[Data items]
━━━━━━
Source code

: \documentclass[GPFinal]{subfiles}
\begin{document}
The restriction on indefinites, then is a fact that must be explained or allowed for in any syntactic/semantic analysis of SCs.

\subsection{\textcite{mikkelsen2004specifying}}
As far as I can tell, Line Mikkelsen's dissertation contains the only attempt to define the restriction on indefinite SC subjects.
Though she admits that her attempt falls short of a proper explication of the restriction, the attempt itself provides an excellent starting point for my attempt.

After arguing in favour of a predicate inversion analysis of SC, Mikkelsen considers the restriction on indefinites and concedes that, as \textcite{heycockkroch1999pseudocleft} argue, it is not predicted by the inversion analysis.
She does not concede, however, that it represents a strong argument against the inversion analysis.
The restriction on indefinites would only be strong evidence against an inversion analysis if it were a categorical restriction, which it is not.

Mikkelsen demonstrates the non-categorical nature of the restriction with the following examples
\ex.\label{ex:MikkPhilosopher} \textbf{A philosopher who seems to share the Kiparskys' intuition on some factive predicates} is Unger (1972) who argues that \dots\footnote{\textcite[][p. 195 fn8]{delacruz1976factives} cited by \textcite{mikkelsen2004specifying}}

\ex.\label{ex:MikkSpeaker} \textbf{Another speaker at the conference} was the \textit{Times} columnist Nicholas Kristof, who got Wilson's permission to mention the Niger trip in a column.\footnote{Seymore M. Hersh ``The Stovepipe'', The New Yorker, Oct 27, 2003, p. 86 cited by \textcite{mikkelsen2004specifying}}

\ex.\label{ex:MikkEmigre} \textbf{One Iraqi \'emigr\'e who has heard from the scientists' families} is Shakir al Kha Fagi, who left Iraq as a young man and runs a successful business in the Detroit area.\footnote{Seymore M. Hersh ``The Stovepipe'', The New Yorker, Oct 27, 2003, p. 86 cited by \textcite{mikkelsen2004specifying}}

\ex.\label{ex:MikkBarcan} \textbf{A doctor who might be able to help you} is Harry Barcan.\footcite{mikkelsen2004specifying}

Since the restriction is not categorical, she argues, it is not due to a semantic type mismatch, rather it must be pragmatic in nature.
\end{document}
━━━━━━
Aim of the task: Output the first line of the entries above and every line after it, exactly as written, ending with the line that contains "speaker at the".

Response below:
Source code

: \documentclass[GPFinal]{subfiles}
\begin{document}
The restriction on indefinites, then is a fact that must be explained or allowed for in any syntactic/semantic analysis of SCs.

\subsection{\textcite{mikkelsen2004specifying}}
As far as I can tell, Line Mikkelsen's dissertation contains the only attempt to define the restriction on indefinite SC subjects.
Though she admits that her attempt falls short of a proper explication of the restriction, the attempt itself provides an excellent starting point for my attempt.

After arguing in favour of a predicate inversion analysis of SC, Mikkelsen considers the restriction on indefinites and concedes that, as \textcite{heycockkroch1999pseudocleft} argue, it is not predicted by the inversion analysis.
She does not concede, however, that it represents a strong argument against the inversion analysis.
The restriction on indefinites would only be strong evidence against an inversion analysis if it were a categorical restriction, which it is not.

Mikkelsen demonstrates the non-categorical nature of the restriction with the following examples
\ex.\label{ex:MikkPhilosopher} \textbf{A philosopher who seems to share the Kiparskys' intuition on some factive predicates} is Unger (1972) who argues that \dots\footnote{\textcite[][p. 195 fn8]{delacruz1976factives} cited by \textcite{mikkelsen2004specifying}}

\ex.\label{ex:MikkSpeaker} \textbf{Another speaker at the conference} was the \textit{Times} columnist Nicholas Kristof, who got Wilson's permission to mention the Niger trip in a column.\footnote{Seymore M. Hersh ``The Stovepipe'', The New Yorker, Oct 27, 2003, p. 86 cited by \textcite{mikkelsen2004specifying}}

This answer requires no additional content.